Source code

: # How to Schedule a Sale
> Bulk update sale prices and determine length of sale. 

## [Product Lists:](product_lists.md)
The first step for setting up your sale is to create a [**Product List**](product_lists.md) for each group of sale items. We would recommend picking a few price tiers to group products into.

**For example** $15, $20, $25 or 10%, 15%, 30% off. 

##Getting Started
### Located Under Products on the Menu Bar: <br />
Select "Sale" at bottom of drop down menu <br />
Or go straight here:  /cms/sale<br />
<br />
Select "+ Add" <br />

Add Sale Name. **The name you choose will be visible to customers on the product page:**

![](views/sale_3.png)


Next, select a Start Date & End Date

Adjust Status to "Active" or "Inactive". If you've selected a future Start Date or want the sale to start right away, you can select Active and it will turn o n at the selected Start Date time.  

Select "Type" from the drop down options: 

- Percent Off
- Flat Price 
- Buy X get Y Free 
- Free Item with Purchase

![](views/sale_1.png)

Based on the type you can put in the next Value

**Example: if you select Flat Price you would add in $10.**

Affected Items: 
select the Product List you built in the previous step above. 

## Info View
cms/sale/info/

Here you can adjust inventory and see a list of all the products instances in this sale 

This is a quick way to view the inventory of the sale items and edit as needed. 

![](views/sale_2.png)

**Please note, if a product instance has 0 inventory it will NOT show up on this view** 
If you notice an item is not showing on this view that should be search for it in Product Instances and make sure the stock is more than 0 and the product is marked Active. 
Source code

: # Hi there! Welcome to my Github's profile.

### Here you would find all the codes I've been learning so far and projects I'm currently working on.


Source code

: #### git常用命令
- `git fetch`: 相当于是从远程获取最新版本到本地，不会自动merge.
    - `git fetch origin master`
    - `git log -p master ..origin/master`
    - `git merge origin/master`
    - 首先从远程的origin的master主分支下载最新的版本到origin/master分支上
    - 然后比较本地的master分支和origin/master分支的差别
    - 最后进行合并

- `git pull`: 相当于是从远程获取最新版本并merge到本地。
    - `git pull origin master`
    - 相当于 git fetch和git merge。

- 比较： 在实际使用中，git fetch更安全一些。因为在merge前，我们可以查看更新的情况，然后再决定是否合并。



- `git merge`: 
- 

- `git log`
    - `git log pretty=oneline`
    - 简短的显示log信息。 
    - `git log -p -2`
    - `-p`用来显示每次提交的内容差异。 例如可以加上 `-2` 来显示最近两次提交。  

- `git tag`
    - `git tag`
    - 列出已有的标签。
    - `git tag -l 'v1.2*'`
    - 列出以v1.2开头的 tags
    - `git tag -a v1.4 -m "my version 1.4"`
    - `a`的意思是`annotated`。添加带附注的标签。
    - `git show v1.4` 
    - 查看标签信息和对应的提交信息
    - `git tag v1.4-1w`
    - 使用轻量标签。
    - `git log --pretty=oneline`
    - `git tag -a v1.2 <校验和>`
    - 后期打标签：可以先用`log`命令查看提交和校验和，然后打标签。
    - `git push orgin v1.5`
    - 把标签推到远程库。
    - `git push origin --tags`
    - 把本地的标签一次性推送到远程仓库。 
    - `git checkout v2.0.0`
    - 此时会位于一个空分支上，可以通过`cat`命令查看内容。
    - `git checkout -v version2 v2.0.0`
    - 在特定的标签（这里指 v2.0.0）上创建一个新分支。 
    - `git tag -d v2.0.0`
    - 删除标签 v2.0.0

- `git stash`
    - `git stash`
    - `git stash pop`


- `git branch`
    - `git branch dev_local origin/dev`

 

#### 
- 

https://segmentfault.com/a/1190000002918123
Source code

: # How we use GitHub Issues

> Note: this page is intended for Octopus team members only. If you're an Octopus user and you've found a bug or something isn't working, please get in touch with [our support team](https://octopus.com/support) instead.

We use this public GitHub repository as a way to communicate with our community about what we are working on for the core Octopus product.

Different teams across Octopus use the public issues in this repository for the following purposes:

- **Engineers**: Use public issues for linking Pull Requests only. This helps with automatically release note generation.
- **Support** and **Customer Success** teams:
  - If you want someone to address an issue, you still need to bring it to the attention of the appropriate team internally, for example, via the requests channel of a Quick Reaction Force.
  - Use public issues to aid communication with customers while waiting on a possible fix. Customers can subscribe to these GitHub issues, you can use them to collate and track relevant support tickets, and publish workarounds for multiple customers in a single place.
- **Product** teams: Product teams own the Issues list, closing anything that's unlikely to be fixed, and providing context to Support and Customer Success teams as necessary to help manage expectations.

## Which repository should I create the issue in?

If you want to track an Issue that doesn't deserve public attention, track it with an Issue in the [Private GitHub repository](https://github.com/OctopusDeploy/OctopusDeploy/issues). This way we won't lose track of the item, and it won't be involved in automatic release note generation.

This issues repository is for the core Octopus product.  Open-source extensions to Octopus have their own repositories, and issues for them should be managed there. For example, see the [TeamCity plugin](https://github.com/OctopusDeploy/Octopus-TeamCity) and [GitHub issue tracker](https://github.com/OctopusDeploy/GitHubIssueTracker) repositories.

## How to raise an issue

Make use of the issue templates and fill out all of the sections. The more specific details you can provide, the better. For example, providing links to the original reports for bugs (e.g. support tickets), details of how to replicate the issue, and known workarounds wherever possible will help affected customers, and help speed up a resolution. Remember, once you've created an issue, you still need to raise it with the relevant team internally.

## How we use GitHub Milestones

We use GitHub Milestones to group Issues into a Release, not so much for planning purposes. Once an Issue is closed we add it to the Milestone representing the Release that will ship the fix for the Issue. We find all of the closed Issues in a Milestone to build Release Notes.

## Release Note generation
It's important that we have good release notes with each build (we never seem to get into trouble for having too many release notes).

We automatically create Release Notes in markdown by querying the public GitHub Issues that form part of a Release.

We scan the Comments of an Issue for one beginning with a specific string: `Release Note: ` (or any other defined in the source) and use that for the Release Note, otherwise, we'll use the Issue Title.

*Assignment:*
Restate word for word the lines of the data above, starting at the line containing "add in $10.**" and ending at the line containing "my Github's profile.", both included, and nothing more.

*Finished exercise:*
**Example: if you select Flat Price you would add in $10.**

Affected Items: 
select the Product List you built in the previous step above. 

## Info View
cms/sale/info/

Here you can adjust inventory and see a list of all the products instances in this sale 

This is a quick way to view the inventory of the sale items and edit as needed. 

![](views/sale_2.png)

**Please note, if a product instance has 0 inventory it will NOT show up on this view** 
If you notice an item is not showing on this view that should be search for it in Product Instances and make sure the stock is more than 0 and the product is marked Active. 
Source code

: # Hi there! Welcome to my Github's profile.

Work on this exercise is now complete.